Basketball Chicago Bulls forward Marcus Fizer will miss the rest of the season with a torn anterior cruciate ligament in is right knee. Fizer, in his third season, suffered the injury when he landed awkwardly while catching a pass and then making a layup in Friday night's loss in Portland...

Basketball

Chicago Bulls forward Marcus Fizer will miss the rest of the season with a torn anterior cruciate ligament in is right knee.

Fizer, in his third season, suffered the injury when he landed awkwardly while catching a pass and then making a layup in Friday night's loss in Portland.

The Bulls put him on the injured list Saturday with a sprained right knee, but an MRI revealed a tear in the ligament that will require surgery.

Fizer was averaging 11.7 points and nearly six rebounds a game for the Bulls as their top scorer off the bench after a shaky start this season that saw him spend lots of time on the bench because he was overweight.

Motorsports

Kevin Buckler's Porsche 911 GT3 ran a nearly perfect race on the way to victory Sunday in the Rolex 24 at Daytona International Speedway.
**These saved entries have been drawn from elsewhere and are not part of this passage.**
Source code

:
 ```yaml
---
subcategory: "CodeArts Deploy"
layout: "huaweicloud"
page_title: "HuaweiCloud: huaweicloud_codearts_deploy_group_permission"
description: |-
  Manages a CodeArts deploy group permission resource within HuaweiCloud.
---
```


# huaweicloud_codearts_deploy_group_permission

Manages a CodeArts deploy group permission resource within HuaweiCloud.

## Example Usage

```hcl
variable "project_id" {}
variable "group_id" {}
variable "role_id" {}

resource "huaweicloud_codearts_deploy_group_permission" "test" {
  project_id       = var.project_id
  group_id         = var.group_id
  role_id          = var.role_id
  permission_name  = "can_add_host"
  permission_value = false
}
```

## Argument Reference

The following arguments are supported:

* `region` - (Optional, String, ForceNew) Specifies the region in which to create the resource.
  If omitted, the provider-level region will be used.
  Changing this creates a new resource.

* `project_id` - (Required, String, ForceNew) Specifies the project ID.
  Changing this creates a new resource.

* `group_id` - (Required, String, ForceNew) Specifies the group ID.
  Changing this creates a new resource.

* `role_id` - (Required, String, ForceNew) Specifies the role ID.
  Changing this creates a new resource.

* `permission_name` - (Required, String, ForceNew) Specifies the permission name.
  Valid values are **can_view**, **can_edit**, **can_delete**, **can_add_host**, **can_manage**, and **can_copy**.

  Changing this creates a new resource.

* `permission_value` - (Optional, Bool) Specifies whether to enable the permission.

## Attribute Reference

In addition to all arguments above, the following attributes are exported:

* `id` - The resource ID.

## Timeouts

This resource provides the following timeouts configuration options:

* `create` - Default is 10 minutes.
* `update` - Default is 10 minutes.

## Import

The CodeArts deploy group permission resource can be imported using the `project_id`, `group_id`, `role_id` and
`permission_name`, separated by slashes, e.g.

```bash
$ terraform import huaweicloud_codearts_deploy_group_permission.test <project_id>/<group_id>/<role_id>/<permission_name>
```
Buckler, a race parts dealer from Sonoma, Calif., and last year's GT class winner in the 24 Hours of Le Mans, brought back the same team that finished seventh here last year, also winning the GT class.

This time, Porsche factory drivers Timo Bernhard and Jorg Bergmeister from Germany and Ghent, N.Y., resident Michael Schrom combined to lead nearly three-quarters of the endurance event and win by more than nine laps over the second-place Ferrari GT.
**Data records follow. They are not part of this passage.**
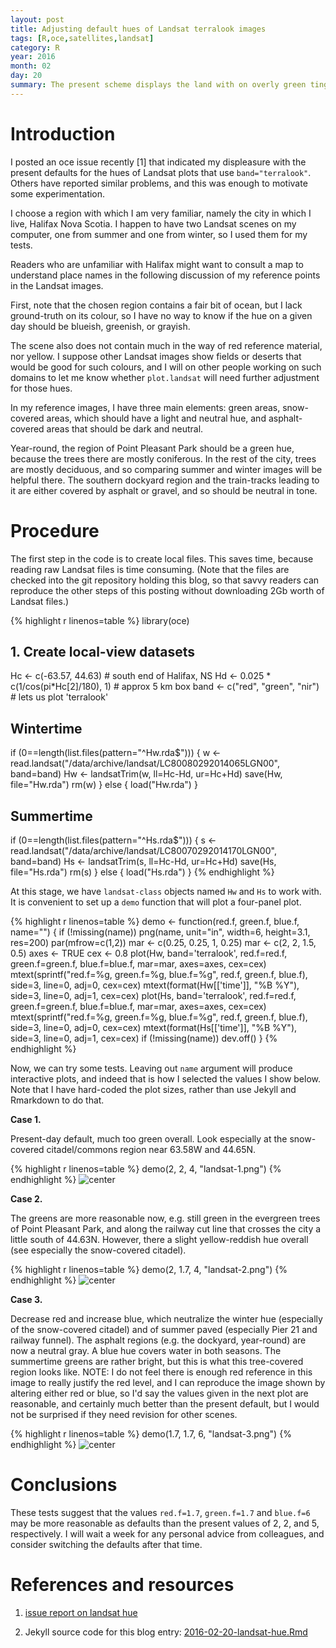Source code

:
 ```yaml
---
layout: post
title: Adjusting default hues of Landsat terralook images
tags: [R,oce,satellites,landsat]
category: R
year: 2016
month: 02
day: 20
summary: The present scheme displays the land with on overly green tinge.
---
```


# Introduction

I posted an oce issue recently [1] that indicated my displeasure with the
present defaults for the hues of Landsat plots that use `band="terralook"`.
Others have reported similar problems, and this was enough to motivate some
experimentation.

I choose a region with which I am very familiar, namely the city in which I
live, Halifax Nova Scotia. I happen to have two Landsat scenes on my computer,
one from summer and one from winter, so I used them for my tests.

Readers who are unfamiliar with Halifax might want to consult a map to
understand place names in the following discussion of my reference points in
the Landsat images.

First, note that the chosen region contains a fair bit of ocean, but I lack
ground-truth on its colour, so I have no way to know if the hue on a given day
should be blueish, greenish, or grayish.

The scene also does not contain much in the way of red reference material, nor
yellow. I suppose other Landsat images show fields or deserts that would be
good for such colours, and I will on other people working on such domains to
let me know whether `plot.landsat` will need further adjustment for those hues.

In my reference images, I have three main elements: green areas, snow-covered
areas, which should have a light and neutral hue, and asphalt-covered areas
that should be dark and neutral.

Year-round, the region of Point Pleasant Park should be a green hue, because
the trees there are mostly coniferous. In the rest of the city, trees are
mostly deciduous, and so comparing summer and winter images will be helpful
there. The southern dockyard region and the train-tracks leading to it are
either covered by asphalt or gravel, and so should be neutral in tone.

# Procedure

The first step in the code is to create local files. This saves time, because
reading raw Landsat files is time consuming. (Note that the files are checked
into the git repository holding this blog, so that savvy readers can reproduce
the other steps of this posting without downloading 2Gb worth of Landsat
files.)


{% highlight r linenos=table %}
library(oce)
## 1. Create local-view datasets
Hc <- c(-63.57, 44.63)                 # south end of Halifax, NS
Hd <- 0.025 * c(1/cos(pi*Hc[2]/180), 1) # approx 5 km box
band <- c("red", "green", "nir") # lets us plot 'terralook'
## Wintertime
if (0==length(list.files(pattern="^Hw.rda$"))) {
    w <- read.landsat("/data/archive/landsat/LC80080292014065LGN00", band=band)
    Hw <- landsatTrim(w, ll=Hc-Hd, ur=Hc+Hd)
    save(Hw, file="Hw.rda")
    rm(w)
} else {
    load("Hw.rda")
}

## Summertime
if (0==length(list.files(pattern="^Hs.rda$"))) {
    s <- read.landsat("/data/archive/landsat/LC80070292014170LGN00", band=band)
    Hs <- landsatTrim(s, ll=Hc-Hd, ur=Hc+Hd)
    save(Hs, file="Hs.rda")
    rm(s)
} else {
    load("Hs.rda")
}
{% endhighlight %}

At this stage, we have `landsat-class` objects named `Hw` and `Hs` to work
with. It is convenient to set up a `demo` function that will plot a four-panel
plot.

{% highlight r linenos=table %}
demo <- function(red.f, green.f, blue.f, name="")
{
    if (!missing(name)) png(name, unit="in", width=6, height=3.1, res=200)
    par(mfrow=c(1,2))
    mar <- c(0.25, 0.25, 1, 0.25)
    mar <- c(2, 2, 1.5, 0.5)
    axes <- TRUE
    cex <- 0.8
    plot(Hw, band='terralook', red.f=red.f, green.f=green.f, blue.f=blue.f,
         mar=mar, axes=axes, cex=cex)
    mtext(sprintf("red.f=%g, green.f=%g, blue.f=%g", red.f, green.f, blue.f),
          side=3, line=0, adj=0, cex=cex)
    mtext(format(Hw[['time']], "%B %Y"), side=3, line=0, adj=1, cex=cex)
    plot(Hs, band='terralook', red.f=red.f, green.f=green.f, blue.f=blue.f,
         mar=mar, axes=axes, cex=cex)
    mtext(sprintf("red.f=%g, green.f=%g, blue.f=%g", red.f, green.f, blue.f),
          side=3, line=0, adj=0, cex=cex)
    mtext(format(Hs[['time']], "%B %Y"), side=3, line=0, adj=1, cex=cex)
    if (!missing(name)) dev.off()
}
{% endhighlight %}

Now, we can try some tests. Leaving out `name` argument will produce
interactive plots, and indeed that is how I selected the values I show below.
Note that I have hard-coded the plot sizes, rather than use Jekyll and
Rmarkdown to do that.

**Case 1.**

Present-day default, much too green overall. Look especially at the
snow-covered citadel/commons region near 63.58W and 44.65N.


{% highlight r linenos=table %}
demo(2, 2, 4, "landsat-1.png")
{% endhighlight %}
![center](http://dankelley.github.io/figs/2016-02-20-landsat-1.png) 

**Case 2.**

The greens are more reasonable now, e.g. still green in the evergreen trees of
Point Pleasant Park, and along the railway cut line that crosses the city a
little south of 44.63N. However, there a slight yellow-reddish hue overall (see
especially the snow-covered citadel).


{% highlight r linenos=table %}
demo(2, 1.7, 4, "landsat-2.png")
{% endhighlight %}
![center](http://dankelley.github.io/figs/2016-02-20-landsat-2.png) 

**Case 3.**

Decrease red and increase blue, which neutralize the winter hue (especially of
the snow-covered citadel) and of summer paved (especially Pier 21 and railway
funnel).  The asphalt regions (e.g. the dockyard, year-round) are now a neutral
gray.  A blue hue covers water in both seasons. The summertime greens are
rather bright, but this is what this tree-covered region looks like. NOTE: I do
not feel there is enough red reference in this image to really justify the red
level, and I can reproduce the image shown by altering either red or blue, so
I'd say the values given in the next plot are reasonable, and certainly much
better than the present default, but I would not be surprised if they need
revision for other scenes.


{% highlight r linenos=table %}
demo(1.7, 1.7, 6, "landsat-3.png")
{% endhighlight %}
![center](http://dankelley.github.io/figs/2016-02-20-landsat-3.png) 

# Conclusions

These tests suggest that the values `red.f=1.7`, `green.f=1.7` and `blue.f=6`
may be more reasonable as defaults than the present values of 2, 2, and 5,
respectively.  I will wait a week for any personal advice from colleagues, and
consider switching the defaults after that time.

# References and resources

1. [issue report on landsat hue](https://github.com/dankelley/oce/issues/874)

2. Jekyll source code for this blog entry: [2016-02-20-landsat-hue.Rmd](https://raw.github.com/dankelley/dankelley.github.io/master/assets/2016-02-20-landsat-hue.Rmd)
The winners covered 695 laps and 2,474.2 miles on the 3.56-mile road course that winds through the infield and also uses about three-quarters of the 2 1/2-mile NASCAR oval. Buckler's car averaged 103.012 mph over the 24 hours that began Saturday at 1 p.m. EST.

Second place went to the 360GT of Ralf Kelleners of German, Johnny Mowlem of England and former NASCAR driver Anthony Lazzaro.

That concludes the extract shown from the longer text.